[[ AVAILABLE RECORDS open ]]

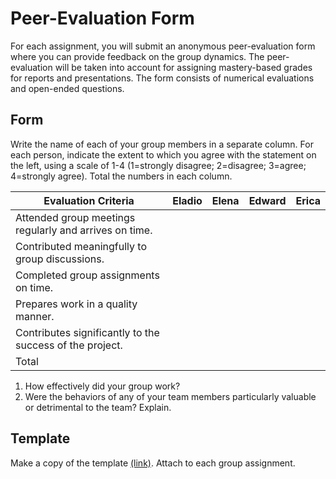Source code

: # Peer-Evaluation Form

For each assignment, you will submit an anonymous peer-evaluation form where you can provide feedback on the group dynamics. The peer-evaluation will be taken into account for assigning mastery-based grades for reports and presentations. The form consists of numerical evaluations and open-ended questions.

## Form

Write the name of each of your group members in a separate column. For each person, indicate the extent to which you agree with the statement on the left, using a scale of 1-4 (1=strongly disagree; 2=disagree; 3=agree; 4=strongly agree). Total the numbers in each column.

| Evaluation Criteria | Eladio    | Elena    | Edward  | Erica   |
|---------------------|-----------|----------|---------|---------|
| Attended group meetings regularly and arrives on time.| |  | |  |
| Contributed meaningfully to group discussions. | | | | | 
| Completed group assignments on time. | | | | | 
| Prepares work in a quality manner. |  | | 
| Contributes significantly to the success of the project. | | | | 
| Total | | | |
1. How effectively did your group work?
2. Were the behaviors of any of your team members particularly valuable or 	detrimental to the team? Explain.

## Template

Make a copy of the template [(link)](https://docs.google.com/document/d/1TBLNkU6-eLq5SkSlbx4ORSjHn_r3ldzq-0ho06Zea5g/edit?usp=sharing). Attach to each group assignment.

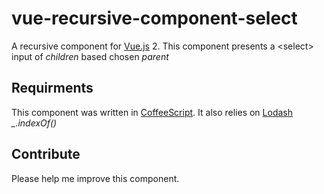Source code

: # vue-recursive-component-select
A recursive component for [Vue.js](https://vuejs.org) 2. This component presents a &lt;select> input of *children* based chosen *parent*

## Requirments
This component was written in [CoffeeScript](http://coffeescript.org). It also relies on [Lodash](https://lodash.com) *_.indexOf()*

## Contribute
Please help me improve this component.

[[ AVAILABLE RECORDS closed ]]

▶ [DESCRIPTION OF THE TASK]:
Your reply should consist solely of the lines from the line containing "Total | | | |" through the last line of the listing, unchanged and free of pictures.

▶ [FINISHED EXERCISE]:
| Total | | | |
1. How effectively did your group work?
2. Were the behaviors of any of your team members particularly valuable or 	detrimental to the team? Explain.

## Template

Make a copy of the template [(link)](https://docs.google.com/document/d/1TBLNkU6-eLq5SkSlbx4ORSjHn_r3ldzq-0ho06Zea5g/edit?usp=sharing). Attach to each group assignment.

Source code

: # vue-recursive-component-select
A recursive component for [Vue.js](https://vuejs.org) 2. This component presents a &lt;select> input of *children* based chosen *parent*

## Requirments
This component was written in [CoffeeScript](http://coffeescript.org). It also relies on [Lodash](https://lodash.com) *_.indexOf()*

## Contribute
Please help me improve this component.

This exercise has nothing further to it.